Virginia Tech Carilion School of Medicine, 2 Riverside Circle, Roanoke, VA, 24016, USA.
Department of Neuroscience, Medical University of South Carolina, 171 Ashley Ave, Charleston, SC, 29425, USA.
BMC Neurol. 2020 Jun 5;20(1):230. doi: 10.1186/s12883-020-01814-0.
Intracranial necrotizing granulomatous space-occupying lesions are sparsely reported in literature. Variability in presenting symptomatology and radiographic features makes diagnostic work-up difficult.
This report presents the case of a 77-year-old female with sinusitis and fatigue who underwent an MRI revealing a posterior fossa lesion compressing the fourth ventricle. Subsequent contrast CT of the chest, abdomen, and pelvis was negative for primary malignancy. Histopathologic examination of the lesion following biopsy showed it to be a necrotizing granuloma in an antineutrophil cytoplasmic antibody (ANCA) negative patient. The most likely diagnosis was determined to be spontaneous necrotizing granuloma, a rare entity with only one previous report noted.

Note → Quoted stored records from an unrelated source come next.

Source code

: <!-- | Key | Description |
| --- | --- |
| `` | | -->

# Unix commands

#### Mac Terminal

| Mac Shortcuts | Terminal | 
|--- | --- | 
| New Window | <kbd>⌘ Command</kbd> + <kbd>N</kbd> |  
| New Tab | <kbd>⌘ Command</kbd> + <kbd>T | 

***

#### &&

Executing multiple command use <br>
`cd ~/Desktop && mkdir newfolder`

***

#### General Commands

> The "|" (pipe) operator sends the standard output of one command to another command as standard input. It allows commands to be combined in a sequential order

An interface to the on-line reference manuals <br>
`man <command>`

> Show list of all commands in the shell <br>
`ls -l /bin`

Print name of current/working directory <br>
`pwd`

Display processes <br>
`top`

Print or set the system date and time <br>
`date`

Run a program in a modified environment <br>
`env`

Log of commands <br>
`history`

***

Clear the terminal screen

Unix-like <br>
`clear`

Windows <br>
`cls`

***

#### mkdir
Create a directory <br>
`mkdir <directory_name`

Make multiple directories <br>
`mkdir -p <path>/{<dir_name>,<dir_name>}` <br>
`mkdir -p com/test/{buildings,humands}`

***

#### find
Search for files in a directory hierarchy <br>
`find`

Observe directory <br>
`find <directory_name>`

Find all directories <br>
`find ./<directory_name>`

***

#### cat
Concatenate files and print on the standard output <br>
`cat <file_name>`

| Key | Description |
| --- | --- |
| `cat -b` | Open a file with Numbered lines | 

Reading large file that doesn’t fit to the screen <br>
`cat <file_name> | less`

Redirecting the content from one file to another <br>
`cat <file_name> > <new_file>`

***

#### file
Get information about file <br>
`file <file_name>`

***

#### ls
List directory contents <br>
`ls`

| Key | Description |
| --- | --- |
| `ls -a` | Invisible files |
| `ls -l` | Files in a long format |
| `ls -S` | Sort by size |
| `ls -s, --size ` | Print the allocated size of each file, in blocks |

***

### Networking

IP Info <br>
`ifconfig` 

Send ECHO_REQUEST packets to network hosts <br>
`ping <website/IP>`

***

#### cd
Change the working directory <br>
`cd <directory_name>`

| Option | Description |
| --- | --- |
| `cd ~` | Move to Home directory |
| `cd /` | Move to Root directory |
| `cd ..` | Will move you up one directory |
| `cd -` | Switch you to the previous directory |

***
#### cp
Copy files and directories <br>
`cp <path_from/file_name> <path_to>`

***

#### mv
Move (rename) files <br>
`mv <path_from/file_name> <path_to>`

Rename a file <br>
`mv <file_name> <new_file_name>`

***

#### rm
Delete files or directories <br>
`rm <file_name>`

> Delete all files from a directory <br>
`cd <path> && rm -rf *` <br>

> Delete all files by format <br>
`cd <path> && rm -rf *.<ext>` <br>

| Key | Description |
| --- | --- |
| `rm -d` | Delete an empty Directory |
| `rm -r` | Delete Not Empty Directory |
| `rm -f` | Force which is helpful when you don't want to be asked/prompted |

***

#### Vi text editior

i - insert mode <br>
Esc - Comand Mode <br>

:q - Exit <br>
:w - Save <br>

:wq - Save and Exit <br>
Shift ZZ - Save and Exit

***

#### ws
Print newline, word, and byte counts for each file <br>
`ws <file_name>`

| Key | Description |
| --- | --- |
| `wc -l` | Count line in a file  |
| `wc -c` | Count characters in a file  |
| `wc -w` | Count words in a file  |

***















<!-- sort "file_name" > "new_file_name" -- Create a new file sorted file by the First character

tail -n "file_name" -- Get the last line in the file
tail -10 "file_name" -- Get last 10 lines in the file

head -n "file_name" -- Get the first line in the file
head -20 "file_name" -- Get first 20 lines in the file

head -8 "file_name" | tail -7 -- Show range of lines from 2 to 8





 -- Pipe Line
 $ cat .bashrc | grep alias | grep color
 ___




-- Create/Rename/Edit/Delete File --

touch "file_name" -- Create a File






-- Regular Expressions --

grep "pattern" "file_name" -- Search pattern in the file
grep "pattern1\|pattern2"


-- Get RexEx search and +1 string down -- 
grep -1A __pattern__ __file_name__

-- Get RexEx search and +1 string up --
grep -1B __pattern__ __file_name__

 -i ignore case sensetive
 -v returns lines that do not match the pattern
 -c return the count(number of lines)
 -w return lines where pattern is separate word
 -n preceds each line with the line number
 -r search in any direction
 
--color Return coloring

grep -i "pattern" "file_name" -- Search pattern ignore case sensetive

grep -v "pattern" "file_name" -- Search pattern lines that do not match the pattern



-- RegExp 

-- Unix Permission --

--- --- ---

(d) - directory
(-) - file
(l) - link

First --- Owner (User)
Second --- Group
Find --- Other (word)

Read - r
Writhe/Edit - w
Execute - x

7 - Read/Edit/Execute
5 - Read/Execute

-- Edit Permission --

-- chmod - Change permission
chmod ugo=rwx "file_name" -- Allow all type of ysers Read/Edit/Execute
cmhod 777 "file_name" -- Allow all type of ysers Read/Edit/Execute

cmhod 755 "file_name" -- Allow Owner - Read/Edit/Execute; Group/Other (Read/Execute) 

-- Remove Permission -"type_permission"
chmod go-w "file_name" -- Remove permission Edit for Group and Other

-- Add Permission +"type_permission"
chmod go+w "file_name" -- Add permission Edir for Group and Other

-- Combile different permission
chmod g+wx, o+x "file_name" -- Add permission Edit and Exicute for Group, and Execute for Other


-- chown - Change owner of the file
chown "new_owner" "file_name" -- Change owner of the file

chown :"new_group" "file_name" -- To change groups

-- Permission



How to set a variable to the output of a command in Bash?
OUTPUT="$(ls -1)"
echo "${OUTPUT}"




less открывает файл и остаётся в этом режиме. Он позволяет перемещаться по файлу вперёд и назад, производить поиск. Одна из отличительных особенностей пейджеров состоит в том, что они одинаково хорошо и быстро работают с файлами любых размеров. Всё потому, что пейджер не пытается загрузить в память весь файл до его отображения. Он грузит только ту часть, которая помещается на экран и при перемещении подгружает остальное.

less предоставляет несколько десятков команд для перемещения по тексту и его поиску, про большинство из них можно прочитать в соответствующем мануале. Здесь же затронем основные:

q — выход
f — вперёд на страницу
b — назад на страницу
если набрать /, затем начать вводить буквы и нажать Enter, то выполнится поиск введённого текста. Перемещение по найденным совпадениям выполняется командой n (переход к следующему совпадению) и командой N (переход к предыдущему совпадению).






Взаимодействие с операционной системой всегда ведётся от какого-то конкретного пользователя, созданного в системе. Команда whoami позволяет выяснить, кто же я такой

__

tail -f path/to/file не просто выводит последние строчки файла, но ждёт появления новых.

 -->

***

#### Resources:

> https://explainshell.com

Spontaneous necrotizing granuloma of the CNS is a rare entity that represents an important differential consideration in the work-up of space occupying lesions of the CNS.
颅内坏死性肉芽肿性占位病变在文献中报道较少。临床表现和影像学特征的多样性使得诊断变得困难。
本报告介绍了一例 77 岁女性患者,有鼻窦炎和疲劳症状,行 MRI 检查显示后颅窝病变压迫第四脑室。随后进行的胸部、腹部和骨盆对比 CT 检查未发现原发性恶性肿瘤。活检后的组织病理学检查显示,该病变为抗中性粒细胞胞质抗体(ANCA)阴性患者的坏死性肉芽肿。最可能的诊断为自发性坏死性肉芽肿,这是一种罕见的疾病,此前仅有一例报道。
中枢神经系统自发性坏死性肉芽肿是一种罕见的疾病,在中枢神经系统占位性病变的诊断中需要考虑到这一重要的鉴别诊断。